COUPEVILLE — A Camano Island woman sentenced this week to 21 years in prison for killing her live-in boyfriend is appealing her murder and manslaughter convictions.

Island County prosecutor Greg Banks said he’s not worried because he believes he has a solid case against Linda H. Miley.

Miley, 58, was convicted of shooting her boyfriend, Jack J. Pearson, five times with a .38-caliber pistol in the early morning hours of Dec. 19, 1997.

Banks said it could be a year or more before the case is heard in the Washington State Court of Appeals Division 1, because Miley will be assigned a new attorney who will have to review the case and get up to speed.

"I’m confident that the convictions will be held up on appeal," he said Friday.

Miley’s attorney, Tom Pacher, argues in the appeal that the court allowed evidence during the trial that was inaccurate, misleading and laden with speculation.

Pacher said gruesome and enlarged photos of the victim and crime scene tainted the jury, and that computer-generated animation that gave a layout of the crime scene and likely scenario as to how events transpired should not have been admitted into the record.

Banks said that his photos and computer animation were viewed and approved during a pretrial hearing.

"We went through every photograph one at a time, and I explained to the court why they were relevant," Banks said. "The judge ruled on each individual photograph. I think the judge ruled correctly. We didn’t offer some of the more gruesome photos out of respect for the jury."

Banks said the computer animation was a first for his office. The animation gave a layout of the crime scene and allowed the viewer to fly through the house and hover over evidence, he said.

To support the case for appeal, Pacher listed ineffective assistance of counsel, a reason that surprised Banks since Pacher would be referring to himself.

Pacher said he adds that as a routine matter so his clients can challenge it if they desire.

"I think it would be arrogant of me not to include that issue in a notice of appeal," he said.

Miley, who dated Pearson for six years, told neighbors that she had seen Pearson struggling with a masked bandit in the kitchen of their Camano Island home on Vesper Way. Miley later changed her story and told detectives she shot Pearson in self-defense.

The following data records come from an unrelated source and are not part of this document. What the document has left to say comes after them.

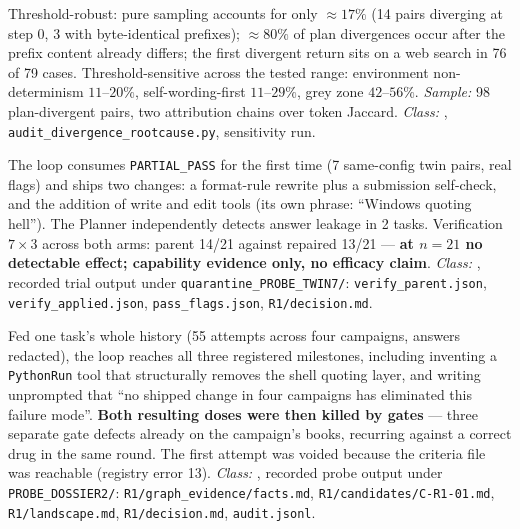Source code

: \begin{description}[leftmargin=0pt,labelindent=0pt,labelsep=0pt,style=nextline,font=\normalfont,itemsep=6pt]
\item[\textbf{F25}\quad Divergence root cause, at content level.]
Threshold-robust: pure sampling accounts for only $\approx 17\%$ (14 pairs
diverging at step 0, 3 with byte-identical prefixes); $\approx 80\%$ of
plan divergences occur after the prefix content already differs; the first
divergent return sits on a web search in 76 of 79 cases.
Threshold-sensitive across the tested range: environment
non-determinism $11$--$20\%$, self-wording-first $11$--$29\%$, grey zone
$42$--$56\%$. \emph{Sample:} 98 plan-divergent pairs, two attribution
chains over token Jaccard. \emph{Class:} ,
\texttt{audit\_divergence\_rootcause.py}, sensitivity run.

\item[\textbf{F26}\quad Twin-feeding probe, end to end.]
The loop consumes \texttt{PARTIAL\_PASS} for the first time (7 same-config
twin pairs, real flags) and ships two changes: a format-rule rewrite plus a
submission self-check, and the addition of write and edit tools (its own
phrase: ``Windows quoting hell''). The Planner independently detects answer
leakage in 2 tasks. Verification $7 \times 3$ across both arms: parent
14/21 against repaired 13/21 --- \textbf{at $n=21$ no detectable effect;
capability evidence only, no efficacy claim}. \emph{Class:} ,
recorded trial output under \texttt{quarantine\_PROBE\_TWIN7/}:
\texttt{verify\_parent.json}, \texttt{verify\_applied.json},
\texttt{pass\_flags.json}, \texttt{R1/decision.md}.

\item[\textbf{F27}\quad Episodic dossier probe, isolated re-run.]
Fed one task's whole history (55 attempts across four campaigns, answers
redacted), the loop reaches all three registered milestones, including
inventing a \texttt{PythonRun} tool that structurally removes the shell
quoting layer, and writing unprompted that ``no shipped change in four
campaigns has eliminated this failure mode''. \textbf{Both resulting doses
were then killed by gates} --- three separate gate defects already on the
campaign's books, recurring against a correct drug in the same round. The
first attempt was voided because the criteria file was reachable (registry
error 13). \emph{Class:} , recorded probe output under
\texttt{PROBE\_DOSSIER2/}: \texttt{R1/graph\_evidence/facts.md},
\texttt{R1/candidates/C-R1-01.md}, \texttt{R1/landscape.md},
\texttt{R1/decision.md}, \texttt{audit.jsonl}.


\end{description}
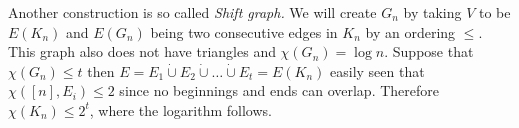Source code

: \begin{example}
	Another construction is so called \textit{Shift graph.} We will create $G_n$ by taking $V$ to be $E(K_n)$ and $E(G_n)$ being two consecutive edges in $K_n$ by an ordering $\leq$. This graph also does not have triangles and $\chi(G_n) = \log n$. Suppose that $\chi(G_n) \leq t$ then $E = E_1 \dot\cup E_2 \dot\cup \dots \dot\cup E_t = E(K_n)$ easily seen that $\chi([n], E_i) \leq 2$ since no beginnings and ends can overlap. Therefore $\chi(K_n) \leq 2^t$, where the logarithm follows.
\end{example}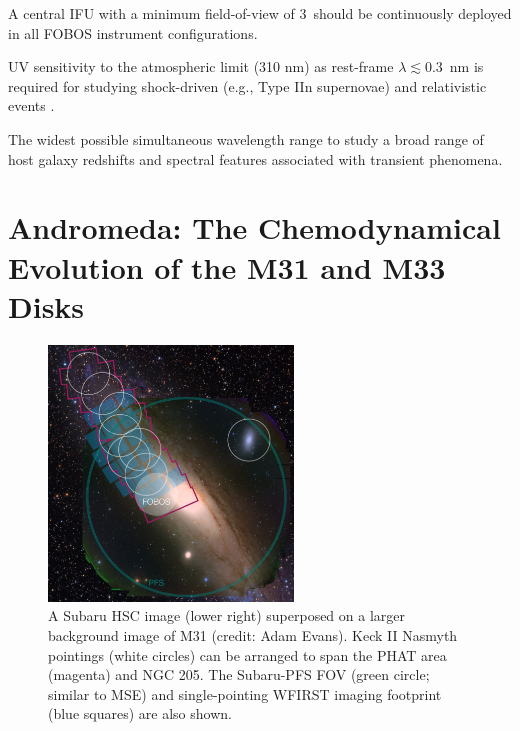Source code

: \documentclass[11pt,a4paper,twoside,onecolumn,openany,final,oldfontcommands]{memoir}
\begin{document}
\medskip
\begin{sciencerequirement}
\reqitem A central IFU with a minimum field-of-view of 3\arcsec\ should be continuously deployed in all FOBOS instrument configurations.

\reqitem UV sensitivity to the atmospheric limit (310 nm) as rest-frame $\lambda \lesssim 0.3$~nm is required for studying shock-driven (e.g., Type IIn supernovae) and relativistic events \citep[e.g., the atypically bright Type Ib supernova AT 2018cow;][]{margutti2019}.

\reqitem The widest possible simultaneous wavelength range to study a broad range of host galaxy redshifts and spectral features associated with transient phenomena.  
\end{sciencerequirement}




\section{Andromeda: The Chemodynamical Evolution of the M31 and M33 Disks}
\label{sec:m31disk}

\begin{figure}
\begin{center}
\includegraphics[width=0.58\textwidth]{figs/M31_footprint_v3.jpg}
\end{center}
\caption[M31 pointing distribution]{A Subaru HSC image (lower right) superposed on a larger background image of M31 (credit: Adam Evans).  Keck II Nasmyth pointings (white circles) can be arranged to span the PHAT area (magenta) and NGC 205.  The Subaru-PFS FOV (green circle; similar to MSE) and single-pointing WFIRST imaging footprint (blue squares) are also shown.}
\label{fig:M31}    
\end{figure}
\end{document}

Banks said Miley’s self-defense argument fell apart after experts were able to prove that Pearson was on the floor behind a bar stool when one of the bullets hit him. In closing arguments during the trial, Banks lay on the floor behind the bullet-damaged bar stool and used a dowel to show jurors the path that one of the bullets had taken.

The defense highlighted Miley’s past in Mississippi, saying she had an abusive childhood and marriage, suffered from a dissociative disorder and was not capable of forming the mental intent to kill.

But after three days of deliberations, the jury found Miley guilty of the alternative count of felony murder in the second degree.

Miley was also charged with first-degree theft because she allegedly took $19,500 from Pearson’s safe after she shot him. The jury found her innocent on that charge.